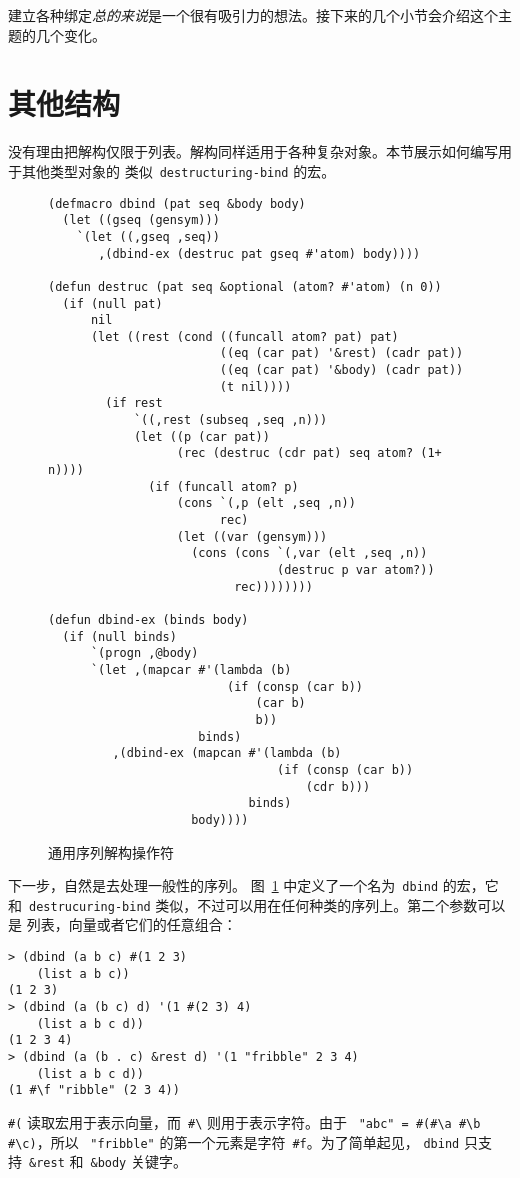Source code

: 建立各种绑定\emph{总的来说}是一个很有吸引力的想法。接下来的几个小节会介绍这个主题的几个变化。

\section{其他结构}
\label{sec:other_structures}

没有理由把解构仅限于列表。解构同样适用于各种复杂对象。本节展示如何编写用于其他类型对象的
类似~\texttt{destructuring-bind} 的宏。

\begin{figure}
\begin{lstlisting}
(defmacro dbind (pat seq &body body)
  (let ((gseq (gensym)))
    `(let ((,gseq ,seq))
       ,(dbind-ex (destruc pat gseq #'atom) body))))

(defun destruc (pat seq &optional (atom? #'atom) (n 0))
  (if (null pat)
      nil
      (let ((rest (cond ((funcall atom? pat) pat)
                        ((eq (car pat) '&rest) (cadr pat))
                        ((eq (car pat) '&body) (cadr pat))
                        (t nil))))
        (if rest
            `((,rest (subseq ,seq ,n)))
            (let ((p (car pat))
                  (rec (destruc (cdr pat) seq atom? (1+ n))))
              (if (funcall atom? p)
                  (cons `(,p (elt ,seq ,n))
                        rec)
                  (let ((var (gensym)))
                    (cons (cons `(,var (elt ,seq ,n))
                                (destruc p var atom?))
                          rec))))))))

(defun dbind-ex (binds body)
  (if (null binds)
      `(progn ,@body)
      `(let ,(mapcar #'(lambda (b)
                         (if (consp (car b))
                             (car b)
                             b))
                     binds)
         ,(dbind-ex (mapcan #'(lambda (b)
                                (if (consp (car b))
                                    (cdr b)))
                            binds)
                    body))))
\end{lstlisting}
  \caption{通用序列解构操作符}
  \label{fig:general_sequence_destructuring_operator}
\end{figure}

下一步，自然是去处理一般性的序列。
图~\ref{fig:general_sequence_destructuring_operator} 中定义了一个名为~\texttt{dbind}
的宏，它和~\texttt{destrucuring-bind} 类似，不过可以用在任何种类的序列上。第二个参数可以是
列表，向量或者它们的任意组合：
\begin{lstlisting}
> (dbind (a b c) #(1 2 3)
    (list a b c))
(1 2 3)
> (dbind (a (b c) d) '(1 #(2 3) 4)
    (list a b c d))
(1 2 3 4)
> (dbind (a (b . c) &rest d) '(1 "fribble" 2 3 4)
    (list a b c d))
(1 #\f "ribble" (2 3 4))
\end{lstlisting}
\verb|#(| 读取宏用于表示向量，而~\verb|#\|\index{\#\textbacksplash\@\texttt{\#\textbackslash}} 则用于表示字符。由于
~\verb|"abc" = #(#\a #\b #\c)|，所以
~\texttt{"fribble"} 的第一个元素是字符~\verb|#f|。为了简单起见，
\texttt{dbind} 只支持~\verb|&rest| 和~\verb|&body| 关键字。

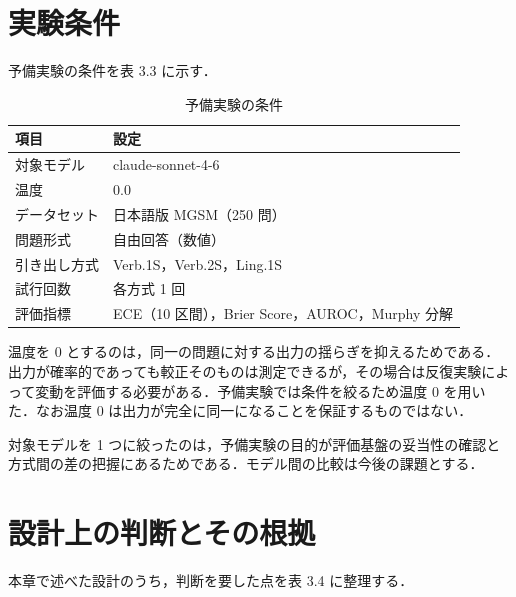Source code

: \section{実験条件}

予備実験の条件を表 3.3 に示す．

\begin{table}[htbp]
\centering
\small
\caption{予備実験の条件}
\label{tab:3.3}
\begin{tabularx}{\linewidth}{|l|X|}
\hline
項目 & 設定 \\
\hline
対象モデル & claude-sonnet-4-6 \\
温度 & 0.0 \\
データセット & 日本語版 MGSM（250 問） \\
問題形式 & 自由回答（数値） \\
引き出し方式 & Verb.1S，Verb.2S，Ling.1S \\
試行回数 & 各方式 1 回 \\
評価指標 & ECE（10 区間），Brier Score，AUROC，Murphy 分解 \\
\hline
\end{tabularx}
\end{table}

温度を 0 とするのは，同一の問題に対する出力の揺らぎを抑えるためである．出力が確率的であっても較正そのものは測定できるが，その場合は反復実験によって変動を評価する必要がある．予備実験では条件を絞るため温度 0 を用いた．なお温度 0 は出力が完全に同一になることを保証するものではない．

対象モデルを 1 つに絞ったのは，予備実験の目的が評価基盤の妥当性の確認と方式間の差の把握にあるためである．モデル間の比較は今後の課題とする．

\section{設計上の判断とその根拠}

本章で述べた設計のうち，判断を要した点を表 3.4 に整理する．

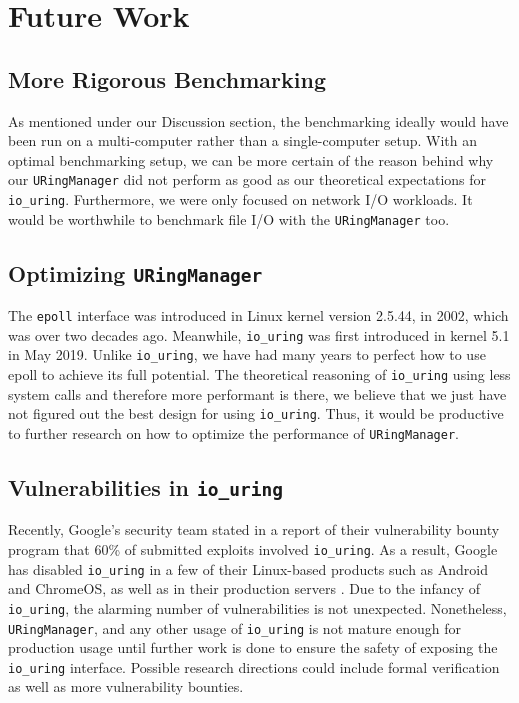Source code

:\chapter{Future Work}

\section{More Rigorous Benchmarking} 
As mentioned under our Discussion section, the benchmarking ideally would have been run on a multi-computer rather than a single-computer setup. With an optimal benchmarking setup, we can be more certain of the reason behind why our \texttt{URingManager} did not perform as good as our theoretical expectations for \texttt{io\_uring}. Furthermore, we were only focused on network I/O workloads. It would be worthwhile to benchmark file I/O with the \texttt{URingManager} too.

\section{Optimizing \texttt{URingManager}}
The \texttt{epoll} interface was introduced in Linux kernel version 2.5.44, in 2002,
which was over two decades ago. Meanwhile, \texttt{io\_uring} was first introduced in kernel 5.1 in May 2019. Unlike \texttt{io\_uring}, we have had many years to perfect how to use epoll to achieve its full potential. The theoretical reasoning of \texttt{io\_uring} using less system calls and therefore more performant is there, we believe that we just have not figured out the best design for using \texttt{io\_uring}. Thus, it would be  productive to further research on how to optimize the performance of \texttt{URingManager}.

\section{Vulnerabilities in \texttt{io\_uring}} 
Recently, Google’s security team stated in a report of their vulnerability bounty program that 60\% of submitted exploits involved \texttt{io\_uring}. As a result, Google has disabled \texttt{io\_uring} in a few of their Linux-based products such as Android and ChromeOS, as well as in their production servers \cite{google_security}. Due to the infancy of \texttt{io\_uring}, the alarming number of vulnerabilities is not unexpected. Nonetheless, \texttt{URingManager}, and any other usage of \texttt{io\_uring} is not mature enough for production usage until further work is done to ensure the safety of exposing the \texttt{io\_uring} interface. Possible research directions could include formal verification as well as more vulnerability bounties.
--
> Task brief:
Show the lines in the entries above that include the string "theoretical".

> Answer for this exercise:
As mentioned under our Discussion section, the benchmarking ideally would have been run on a multi-computer rather than a single-computer setup. With an optimal benchmarking setup, we can be more certain of the reason behind why our \texttt{URingManager} did not perform as good as our theoretical expectations for \texttt{io\_uring}. Furthermore, we were only focused on network I/O workloads. It would be worthwhile to benchmark file I/O with the \texttt{URingManager} too.
which was over two decades ago. Meanwhile, \texttt{io\_uring} was first introduced in kernel 5.1 in May 2019. Unlike \texttt{io\_uring}, we have had many years to perfect how to use epoll to achieve its full potential. The theoretical reasoning of \texttt{io\_uring} using less system calls and therefore more performant is there, we believe that we just have not figured out the best design for using \texttt{io\_uring}. Thus, it would be  productive to further research on how to optimize the performance of \texttt{URingManager}.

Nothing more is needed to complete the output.